Dataset entries:
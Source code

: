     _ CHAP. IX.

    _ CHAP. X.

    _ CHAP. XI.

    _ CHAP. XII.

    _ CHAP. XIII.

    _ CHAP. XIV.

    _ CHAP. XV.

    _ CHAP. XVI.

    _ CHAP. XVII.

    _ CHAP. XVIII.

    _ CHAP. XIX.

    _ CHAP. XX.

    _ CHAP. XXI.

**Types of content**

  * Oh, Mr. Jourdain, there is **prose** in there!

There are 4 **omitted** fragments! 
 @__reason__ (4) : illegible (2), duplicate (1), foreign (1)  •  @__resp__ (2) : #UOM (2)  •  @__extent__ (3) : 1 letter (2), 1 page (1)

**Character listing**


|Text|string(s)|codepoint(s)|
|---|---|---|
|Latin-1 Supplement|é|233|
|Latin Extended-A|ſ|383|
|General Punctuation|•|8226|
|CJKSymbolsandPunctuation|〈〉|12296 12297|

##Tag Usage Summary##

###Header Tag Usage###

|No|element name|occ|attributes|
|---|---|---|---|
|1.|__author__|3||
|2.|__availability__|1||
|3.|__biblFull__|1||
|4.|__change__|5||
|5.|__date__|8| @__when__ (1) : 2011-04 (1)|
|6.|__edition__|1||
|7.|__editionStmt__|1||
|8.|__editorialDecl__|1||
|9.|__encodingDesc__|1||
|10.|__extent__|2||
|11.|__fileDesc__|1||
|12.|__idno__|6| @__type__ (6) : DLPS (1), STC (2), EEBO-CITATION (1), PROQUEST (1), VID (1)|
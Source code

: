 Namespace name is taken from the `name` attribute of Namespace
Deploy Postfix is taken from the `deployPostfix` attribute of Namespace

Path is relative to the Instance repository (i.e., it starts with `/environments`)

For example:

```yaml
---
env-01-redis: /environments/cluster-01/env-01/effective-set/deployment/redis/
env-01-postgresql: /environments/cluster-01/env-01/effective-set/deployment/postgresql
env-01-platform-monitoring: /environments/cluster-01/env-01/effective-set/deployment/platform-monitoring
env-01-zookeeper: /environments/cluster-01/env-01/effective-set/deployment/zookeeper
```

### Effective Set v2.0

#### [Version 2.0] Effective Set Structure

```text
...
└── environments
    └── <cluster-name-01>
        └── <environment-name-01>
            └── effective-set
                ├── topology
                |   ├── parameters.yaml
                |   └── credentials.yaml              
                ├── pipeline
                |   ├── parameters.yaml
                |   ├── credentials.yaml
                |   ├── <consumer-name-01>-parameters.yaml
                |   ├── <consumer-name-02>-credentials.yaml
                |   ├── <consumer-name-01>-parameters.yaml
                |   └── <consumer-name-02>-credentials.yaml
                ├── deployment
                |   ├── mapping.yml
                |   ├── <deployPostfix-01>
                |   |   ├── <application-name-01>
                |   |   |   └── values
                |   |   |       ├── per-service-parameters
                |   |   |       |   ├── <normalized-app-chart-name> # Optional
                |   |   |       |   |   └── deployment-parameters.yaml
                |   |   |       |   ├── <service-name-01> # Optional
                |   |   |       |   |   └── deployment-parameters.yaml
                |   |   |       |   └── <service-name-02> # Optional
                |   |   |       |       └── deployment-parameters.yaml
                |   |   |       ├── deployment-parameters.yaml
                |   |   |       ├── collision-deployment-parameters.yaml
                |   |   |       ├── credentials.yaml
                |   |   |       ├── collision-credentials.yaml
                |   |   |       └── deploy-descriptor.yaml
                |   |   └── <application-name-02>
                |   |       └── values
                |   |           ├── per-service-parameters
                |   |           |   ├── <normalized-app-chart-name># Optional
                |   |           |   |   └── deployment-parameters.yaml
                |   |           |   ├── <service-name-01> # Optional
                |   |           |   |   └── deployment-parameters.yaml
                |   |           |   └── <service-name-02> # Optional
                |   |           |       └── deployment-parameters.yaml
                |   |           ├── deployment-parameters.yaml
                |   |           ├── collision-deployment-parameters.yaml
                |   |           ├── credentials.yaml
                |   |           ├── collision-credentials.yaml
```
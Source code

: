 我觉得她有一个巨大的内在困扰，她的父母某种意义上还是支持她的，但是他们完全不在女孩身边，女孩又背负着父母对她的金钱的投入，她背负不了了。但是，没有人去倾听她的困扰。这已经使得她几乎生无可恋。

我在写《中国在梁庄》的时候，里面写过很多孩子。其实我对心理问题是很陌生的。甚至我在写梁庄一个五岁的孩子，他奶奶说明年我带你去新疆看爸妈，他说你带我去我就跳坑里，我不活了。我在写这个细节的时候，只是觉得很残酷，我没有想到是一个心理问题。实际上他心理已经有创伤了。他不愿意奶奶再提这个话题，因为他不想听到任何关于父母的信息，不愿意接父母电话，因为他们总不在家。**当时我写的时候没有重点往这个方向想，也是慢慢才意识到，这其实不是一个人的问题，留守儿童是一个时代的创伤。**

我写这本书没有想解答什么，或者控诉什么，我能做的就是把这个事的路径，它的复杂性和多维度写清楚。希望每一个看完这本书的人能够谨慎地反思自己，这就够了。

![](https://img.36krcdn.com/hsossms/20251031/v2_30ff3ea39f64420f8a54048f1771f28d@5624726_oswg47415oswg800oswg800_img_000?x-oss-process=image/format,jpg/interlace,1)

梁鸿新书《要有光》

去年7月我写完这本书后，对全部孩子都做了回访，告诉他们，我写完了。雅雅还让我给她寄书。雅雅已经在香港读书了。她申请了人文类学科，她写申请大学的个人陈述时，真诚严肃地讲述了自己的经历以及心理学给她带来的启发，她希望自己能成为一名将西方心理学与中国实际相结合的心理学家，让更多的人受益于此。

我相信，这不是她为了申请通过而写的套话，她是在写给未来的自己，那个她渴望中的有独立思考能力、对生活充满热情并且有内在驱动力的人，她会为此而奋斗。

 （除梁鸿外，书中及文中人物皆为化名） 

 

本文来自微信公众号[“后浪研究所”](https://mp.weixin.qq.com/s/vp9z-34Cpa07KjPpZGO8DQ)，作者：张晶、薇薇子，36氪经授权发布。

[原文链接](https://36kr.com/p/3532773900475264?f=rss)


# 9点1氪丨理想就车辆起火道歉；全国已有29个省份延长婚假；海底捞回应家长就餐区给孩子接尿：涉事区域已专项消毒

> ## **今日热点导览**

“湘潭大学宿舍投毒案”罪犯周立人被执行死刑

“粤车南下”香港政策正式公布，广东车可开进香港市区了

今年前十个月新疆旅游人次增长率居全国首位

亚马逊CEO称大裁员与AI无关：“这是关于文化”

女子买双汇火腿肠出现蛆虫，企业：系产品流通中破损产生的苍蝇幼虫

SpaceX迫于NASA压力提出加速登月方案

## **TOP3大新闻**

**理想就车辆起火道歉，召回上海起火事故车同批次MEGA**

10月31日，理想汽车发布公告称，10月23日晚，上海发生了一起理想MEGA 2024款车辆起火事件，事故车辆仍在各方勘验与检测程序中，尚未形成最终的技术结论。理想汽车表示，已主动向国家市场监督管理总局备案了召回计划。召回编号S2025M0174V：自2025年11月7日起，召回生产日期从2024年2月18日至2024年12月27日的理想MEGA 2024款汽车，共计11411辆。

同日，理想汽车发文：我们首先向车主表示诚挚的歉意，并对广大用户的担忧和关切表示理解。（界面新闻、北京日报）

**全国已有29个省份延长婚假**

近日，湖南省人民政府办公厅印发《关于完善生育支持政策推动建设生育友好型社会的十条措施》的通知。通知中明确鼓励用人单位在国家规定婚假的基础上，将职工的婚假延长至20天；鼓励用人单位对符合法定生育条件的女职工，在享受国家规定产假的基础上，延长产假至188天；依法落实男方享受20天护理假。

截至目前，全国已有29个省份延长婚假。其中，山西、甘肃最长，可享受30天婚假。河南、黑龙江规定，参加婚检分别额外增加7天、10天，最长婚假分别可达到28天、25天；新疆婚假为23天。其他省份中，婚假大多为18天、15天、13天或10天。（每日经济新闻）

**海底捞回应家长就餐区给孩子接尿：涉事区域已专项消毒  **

**Your instructions:** Find "collision" in the data above. Report each line where it appears.

**Answer box:**
                |   |   |       ├── collision-deployment-parameters.yaml
                |   |   |       ├── collision-credentials.yaml
                |   |           ├── collision-deployment-parameters.yaml
                |   |           ├── collision-credentials.yaml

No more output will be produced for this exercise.